Records from a collection
Content starts

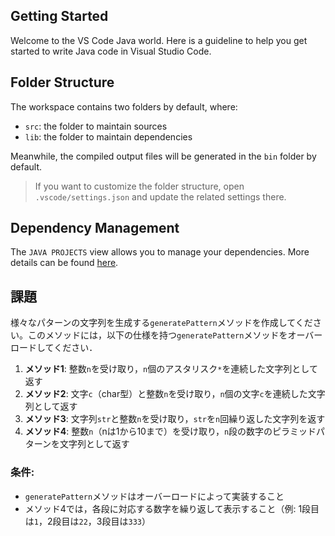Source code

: ## Getting Started

Welcome to the VS Code Java world. Here is a guideline to help you get started to write Java code in Visual Studio Code.

## Folder Structure

The workspace contains two folders by default, where:

- `src`: the folder to maintain sources
- `lib`: the folder to maintain dependencies

Meanwhile, the compiled output files will be generated in the `bin` folder by default.

> If you want to customize the folder structure, open `.vscode/settings.json` and update the related settings there.

## Dependency Management

The `JAVA PROJECTS` view allows you to manage your dependencies. More details can be found [here](https://github.com/microsoft/vscode-java-dependency#manage-dependencies).

## 課題

様々なパターンの文字列を生成する`generatePattern`メソッドを作成してください。このメソッドには，以下の仕様を持つ`generatePattern`メソッドをオーバーロードしてください．

1. **メソッド1**: 整数`n`を受け取り，`n`個のアスタリスク`*`を連続した文字列として返す
2. **メソッド2**: 文字`c`（char型）と整数`n`を受け取り，`n`個の文字`c`を連続した文字列として返す
3. **メソッド3**: 文字列`str`と整数`n`を受け取り，`str`を`n`回繰り返した文字列を返す
4. **メソッド4**: 整数`n`（nは1から10まで）を受け取り，`n`段の数字のピラミッドパターンを文字列として返す

### **条件**:

- `generatePattern`メソッドはオーバーロードによって実装すること
- メソッド4では，各段に対応する数字を繰り返して表示すること（例: 1段目は`1`，2段目は`22`，3段目は`333`）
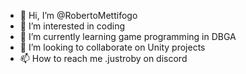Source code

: - 👋 Hi, I’m @RobertoMettifogo
- 👀 I’m interested in coding
- 🌱 I’m currently learning game programming in DBGA
- 💞️ I’m looking to collaborate on Unity projects
- 📫 How to reach me .justroby on discord

<!---
RobertoMettifogo/RobertoMettifogo is a ✨ special ✨ repository because its `README.md` (this file) appears on your GitHub profile.
You can click the Preview link to take a look at your changes.
--->
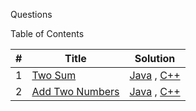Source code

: Questions

Table of Contents

|  #  | Title           |  Solution       |
|-----|---------------- | --------------- |
1 | [Two Sum](https://leetcode.com/problems/two-sum/description/) | [Java](./Leetcode/1.%20Two%20Sum/Solution.java) , [C++](./Leetcode/1.%20Two%20Sum/Solution.cpp)
2 | [Add Two Numbers](https://leetcode.com/problems/add-two-numbers/) | [Java]((./Leetcode/1.%20Two%20Sum/Solution.java)) , [C++]((./Leetcode/1.%20Two%20Sum/Solution.cpp))
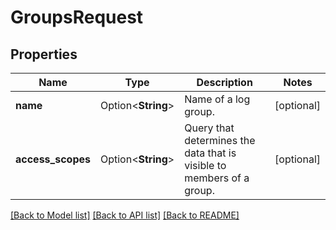 # GroupsRequest

## Properties

Name | Type | Description | Notes
------------ | ------------- | ------------- | -------------
**name** | Option<**String**> | Name of a log group. | [optional]
**access_scopes** | Option<**String**> | Query that determines the data that is visible to members of a group. | [optional]

[[Back to Model list]](../README.md#documentation-for-models) [[Back to API list]](../README.md#documentation-for-api-endpoints) [[Back to README]](../README.md)



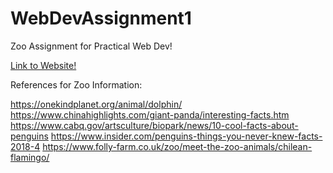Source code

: # WebDevAssignment1

Zoo Assignment for Practical Web Dev!

[Link to Website!](https://hayleyrobin.github.io/WebDevAssignment1/)

References for Zoo Information:

https://onekindplanet.org/animal/dolphin/
https://www.chinahighlights.com/giant-panda/interesting-facts.htm
https://www.cabq.gov/artsculture/biopark/news/10-cool-facts-about-penguins
https://www.insider.com/penguins-things-you-never-knew-facts-2018-4
https://www.folly-farm.co.uk/zoo/meet-the-zoo-animals/chilean-flamingo/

Content ends

» **EXERCISE INSTRUCTIONS**:
Using the records above, copy exactly and only the lines from the line with "- 📫 How to reach me .justroby on discord" through the end, both included; leave every picture out.

» **EXPECTED OUTPUT**:
- 📫 How to reach me .justroby on discord

<!---
RobertoMettifogo/RobertoMettifogo is a ✨ special ✨ repository because its `README.md` (this file) appears on your GitHub profile.
You can click the Preview link to take a look at your changes.
--->
Source code

: Questions

Table of Contents

|  #  | Title           |  Solution       |
|-----|---------------- | --------------- |
1 | [Two Sum](https://leetcode.com/problems/two-sum/description/) | [Java](./Leetcode/1.%20Two%20Sum/Solution.java) , [C++](./Leetcode/1.%20Two%20Sum/Solution.cpp)
2 | [Add Two Numbers](https://leetcode.com/problems/add-two-numbers/) | [Java]((./Leetcode/1.%20Two%20Sum/Solution.java)) , [C++]((./Leetcode/1.%20Two%20Sum/Solution.cpp))
 # GroupsRequest

## Properties

Name | Type | Description | Notes
------------ | ------------- | ------------- | -------------
**name** | Option<**String**> | Name of a log group. | [optional]
**access_scopes** | Option<**String**> | Query that determines the data that is visible to members of a group. | [optional]

[[Back to Model list]](../README.md#documentation-for-models) [[Back to API list]](../README.md#documentation-for-api-endpoints) [[Back to README]](../README.md)



Source code

: # WebDevAssignment1

Zoo Assignment for Practical Web Dev!

[Link to Website!](https://hayleyrobin.github.io/WebDevAssignment1/)

References for Zoo Information:

https://onekindplanet.org/animal/dolphin/
https://www.chinahighlights.com/giant-panda/interesting-facts.htm
https://www.cabq.gov/artsculture/biopark/news/10-cool-facts-about-penguins
https://www.insider.com/penguins-things-you-never-knew-facts-2018-4
https://www.folly-farm.co.uk/zoo/meet-the-zoo-animals/chilean-flamingo/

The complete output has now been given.